(Work instructions):
Find how many lines below hold "następuje", and give that number as the entire answer.

(Plain-text document sources):
#####
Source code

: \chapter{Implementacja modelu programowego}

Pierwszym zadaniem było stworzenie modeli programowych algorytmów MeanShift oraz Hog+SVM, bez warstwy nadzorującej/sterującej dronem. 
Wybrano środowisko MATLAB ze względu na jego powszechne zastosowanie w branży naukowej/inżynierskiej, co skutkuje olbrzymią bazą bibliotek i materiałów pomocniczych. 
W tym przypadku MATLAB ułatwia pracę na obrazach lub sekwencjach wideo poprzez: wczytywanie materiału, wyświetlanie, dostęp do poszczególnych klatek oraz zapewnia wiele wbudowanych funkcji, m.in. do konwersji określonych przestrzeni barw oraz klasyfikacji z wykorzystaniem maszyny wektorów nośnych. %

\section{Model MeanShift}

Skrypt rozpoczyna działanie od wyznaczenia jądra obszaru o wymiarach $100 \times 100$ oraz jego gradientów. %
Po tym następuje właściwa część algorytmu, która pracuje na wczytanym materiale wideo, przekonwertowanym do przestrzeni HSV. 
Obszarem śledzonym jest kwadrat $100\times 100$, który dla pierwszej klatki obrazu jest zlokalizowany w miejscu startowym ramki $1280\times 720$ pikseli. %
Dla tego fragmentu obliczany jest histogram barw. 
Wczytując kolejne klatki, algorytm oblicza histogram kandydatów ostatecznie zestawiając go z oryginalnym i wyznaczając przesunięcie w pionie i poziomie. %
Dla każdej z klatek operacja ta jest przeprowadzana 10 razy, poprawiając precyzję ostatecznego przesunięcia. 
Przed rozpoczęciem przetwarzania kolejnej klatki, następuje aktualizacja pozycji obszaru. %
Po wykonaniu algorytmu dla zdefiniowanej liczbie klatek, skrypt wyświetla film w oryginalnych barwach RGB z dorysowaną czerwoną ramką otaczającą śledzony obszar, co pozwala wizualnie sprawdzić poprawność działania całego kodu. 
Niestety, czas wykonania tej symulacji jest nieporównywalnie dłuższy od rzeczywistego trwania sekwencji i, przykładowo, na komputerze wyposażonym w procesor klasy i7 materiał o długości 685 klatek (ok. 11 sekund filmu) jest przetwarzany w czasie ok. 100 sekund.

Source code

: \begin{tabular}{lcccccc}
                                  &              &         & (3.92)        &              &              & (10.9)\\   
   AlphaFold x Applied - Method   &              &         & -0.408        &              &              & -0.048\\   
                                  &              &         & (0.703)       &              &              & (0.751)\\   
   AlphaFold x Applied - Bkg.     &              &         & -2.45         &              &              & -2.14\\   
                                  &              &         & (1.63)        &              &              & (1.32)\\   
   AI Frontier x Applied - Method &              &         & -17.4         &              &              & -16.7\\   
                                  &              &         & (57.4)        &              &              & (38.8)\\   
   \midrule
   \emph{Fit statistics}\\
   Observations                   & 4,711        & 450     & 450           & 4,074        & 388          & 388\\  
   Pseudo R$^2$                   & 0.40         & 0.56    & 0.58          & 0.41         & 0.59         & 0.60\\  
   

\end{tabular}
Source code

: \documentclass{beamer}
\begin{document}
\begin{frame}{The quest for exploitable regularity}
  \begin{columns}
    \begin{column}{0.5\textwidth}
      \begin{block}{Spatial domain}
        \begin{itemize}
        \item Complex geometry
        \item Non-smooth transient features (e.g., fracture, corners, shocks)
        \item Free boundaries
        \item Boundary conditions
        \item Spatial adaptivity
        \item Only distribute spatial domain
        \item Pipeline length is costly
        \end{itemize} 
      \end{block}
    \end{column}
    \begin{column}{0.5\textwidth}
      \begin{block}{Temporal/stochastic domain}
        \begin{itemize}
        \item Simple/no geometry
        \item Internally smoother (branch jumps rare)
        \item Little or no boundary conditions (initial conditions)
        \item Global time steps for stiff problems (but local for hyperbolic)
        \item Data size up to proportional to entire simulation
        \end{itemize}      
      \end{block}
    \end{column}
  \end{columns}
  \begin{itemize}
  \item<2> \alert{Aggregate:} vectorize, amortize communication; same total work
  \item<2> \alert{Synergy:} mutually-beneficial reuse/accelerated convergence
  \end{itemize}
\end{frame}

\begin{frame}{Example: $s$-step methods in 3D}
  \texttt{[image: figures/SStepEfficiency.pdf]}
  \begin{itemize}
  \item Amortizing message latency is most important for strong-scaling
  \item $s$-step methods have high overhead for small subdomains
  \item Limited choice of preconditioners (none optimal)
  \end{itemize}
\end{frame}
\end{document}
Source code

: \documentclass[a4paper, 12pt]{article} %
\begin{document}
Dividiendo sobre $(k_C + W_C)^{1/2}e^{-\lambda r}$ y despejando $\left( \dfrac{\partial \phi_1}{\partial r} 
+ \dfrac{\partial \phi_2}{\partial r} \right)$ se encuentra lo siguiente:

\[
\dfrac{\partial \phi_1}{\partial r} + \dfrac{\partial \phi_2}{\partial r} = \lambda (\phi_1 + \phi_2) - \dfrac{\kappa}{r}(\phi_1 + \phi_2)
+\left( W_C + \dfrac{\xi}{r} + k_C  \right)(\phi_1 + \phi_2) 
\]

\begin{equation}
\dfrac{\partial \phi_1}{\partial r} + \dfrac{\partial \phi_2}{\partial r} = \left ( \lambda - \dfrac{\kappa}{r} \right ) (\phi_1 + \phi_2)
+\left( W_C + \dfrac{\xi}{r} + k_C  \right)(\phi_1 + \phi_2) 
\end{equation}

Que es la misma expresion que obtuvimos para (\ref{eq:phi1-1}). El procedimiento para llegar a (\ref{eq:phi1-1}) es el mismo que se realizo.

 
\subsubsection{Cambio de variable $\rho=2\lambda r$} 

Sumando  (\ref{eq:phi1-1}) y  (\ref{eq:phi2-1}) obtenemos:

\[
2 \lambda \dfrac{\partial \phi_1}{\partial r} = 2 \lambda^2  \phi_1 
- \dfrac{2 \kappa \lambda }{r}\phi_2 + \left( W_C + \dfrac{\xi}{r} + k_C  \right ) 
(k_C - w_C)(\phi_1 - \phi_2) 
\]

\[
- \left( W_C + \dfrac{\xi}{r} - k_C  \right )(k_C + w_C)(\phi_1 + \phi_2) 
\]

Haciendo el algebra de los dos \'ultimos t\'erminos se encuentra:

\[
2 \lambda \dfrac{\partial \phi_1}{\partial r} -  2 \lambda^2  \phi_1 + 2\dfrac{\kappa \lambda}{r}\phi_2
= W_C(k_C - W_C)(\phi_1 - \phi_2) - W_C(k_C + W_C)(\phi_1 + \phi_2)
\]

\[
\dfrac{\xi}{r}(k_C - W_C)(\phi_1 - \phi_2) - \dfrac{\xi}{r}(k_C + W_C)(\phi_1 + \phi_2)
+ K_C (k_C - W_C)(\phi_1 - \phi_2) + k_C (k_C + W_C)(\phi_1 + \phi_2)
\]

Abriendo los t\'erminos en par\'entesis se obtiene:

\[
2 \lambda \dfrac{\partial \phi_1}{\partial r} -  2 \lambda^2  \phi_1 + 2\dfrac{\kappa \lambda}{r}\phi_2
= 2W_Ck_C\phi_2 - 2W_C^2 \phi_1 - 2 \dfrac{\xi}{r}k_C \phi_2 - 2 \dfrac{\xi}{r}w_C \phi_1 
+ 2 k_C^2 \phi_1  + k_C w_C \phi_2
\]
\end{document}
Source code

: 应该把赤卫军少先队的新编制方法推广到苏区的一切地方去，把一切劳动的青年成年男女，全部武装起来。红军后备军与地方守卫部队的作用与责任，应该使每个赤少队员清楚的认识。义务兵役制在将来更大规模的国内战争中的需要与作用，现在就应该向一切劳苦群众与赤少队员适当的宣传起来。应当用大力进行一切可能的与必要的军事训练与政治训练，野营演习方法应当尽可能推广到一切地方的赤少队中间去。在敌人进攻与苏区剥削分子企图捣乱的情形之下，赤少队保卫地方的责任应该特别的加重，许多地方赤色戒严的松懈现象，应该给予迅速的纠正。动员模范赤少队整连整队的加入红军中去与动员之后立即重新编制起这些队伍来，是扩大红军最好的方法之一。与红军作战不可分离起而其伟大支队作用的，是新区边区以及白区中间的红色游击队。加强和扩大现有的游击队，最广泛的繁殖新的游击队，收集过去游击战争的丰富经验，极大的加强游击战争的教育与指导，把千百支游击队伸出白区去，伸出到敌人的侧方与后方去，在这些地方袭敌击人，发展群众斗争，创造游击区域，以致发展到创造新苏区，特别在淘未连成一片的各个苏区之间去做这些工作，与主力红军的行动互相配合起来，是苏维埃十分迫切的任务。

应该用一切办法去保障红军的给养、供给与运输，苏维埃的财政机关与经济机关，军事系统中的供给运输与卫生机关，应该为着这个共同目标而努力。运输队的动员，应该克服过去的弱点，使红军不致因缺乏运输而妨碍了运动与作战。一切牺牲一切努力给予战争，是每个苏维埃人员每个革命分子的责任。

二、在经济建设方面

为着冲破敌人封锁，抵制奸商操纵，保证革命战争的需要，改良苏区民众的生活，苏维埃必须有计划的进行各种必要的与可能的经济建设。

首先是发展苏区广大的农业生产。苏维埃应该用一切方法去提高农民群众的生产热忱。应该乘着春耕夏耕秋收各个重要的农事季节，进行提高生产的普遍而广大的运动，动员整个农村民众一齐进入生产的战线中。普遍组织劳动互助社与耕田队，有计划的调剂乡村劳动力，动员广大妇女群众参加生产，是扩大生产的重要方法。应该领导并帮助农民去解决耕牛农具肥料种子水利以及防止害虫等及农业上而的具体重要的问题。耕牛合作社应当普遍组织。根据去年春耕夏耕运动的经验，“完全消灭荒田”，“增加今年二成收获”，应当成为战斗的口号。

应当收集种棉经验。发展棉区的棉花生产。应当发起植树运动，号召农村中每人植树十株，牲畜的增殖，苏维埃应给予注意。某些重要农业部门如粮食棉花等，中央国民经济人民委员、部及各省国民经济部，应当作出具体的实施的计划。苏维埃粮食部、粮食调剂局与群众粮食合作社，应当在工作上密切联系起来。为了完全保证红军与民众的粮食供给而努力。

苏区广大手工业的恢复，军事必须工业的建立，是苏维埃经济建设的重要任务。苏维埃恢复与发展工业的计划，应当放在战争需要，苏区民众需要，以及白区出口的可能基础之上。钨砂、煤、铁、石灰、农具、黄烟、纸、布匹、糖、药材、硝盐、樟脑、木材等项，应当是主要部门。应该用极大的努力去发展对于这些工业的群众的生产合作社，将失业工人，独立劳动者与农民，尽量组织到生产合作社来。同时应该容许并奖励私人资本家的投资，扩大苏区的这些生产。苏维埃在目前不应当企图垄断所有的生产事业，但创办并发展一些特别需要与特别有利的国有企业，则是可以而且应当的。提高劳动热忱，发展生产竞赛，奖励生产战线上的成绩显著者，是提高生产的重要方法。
#####
(Answer for this exercise):
2